*** Record extracts Section Begins ***
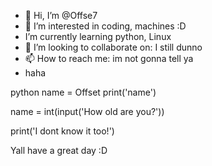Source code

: - 👋 Hi, I’m @Offse7
- 👀 I’m interested in coding, machines :D 
-  I’m currently learning python, Linux
- 💞️ I’m looking to collaborate on: I still dunno
- 📫 How to reach me: im not gonna tell ya
- haha

<!---
Offse7/Offse7 is a ✨ special ✨ repository because its `README.md` (this file) appears on your GitHub profile.
You can click the Preview link to take a look at your changes.
--->


python 
name = Offset
print('name')

name = int(input('How old are you?'))

print('I dont know it too!')

Yall have a great day
:D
*** Record extracts Section Ends ***
Find every line in the records that has the string "name", then state how many there are and nothing else.

3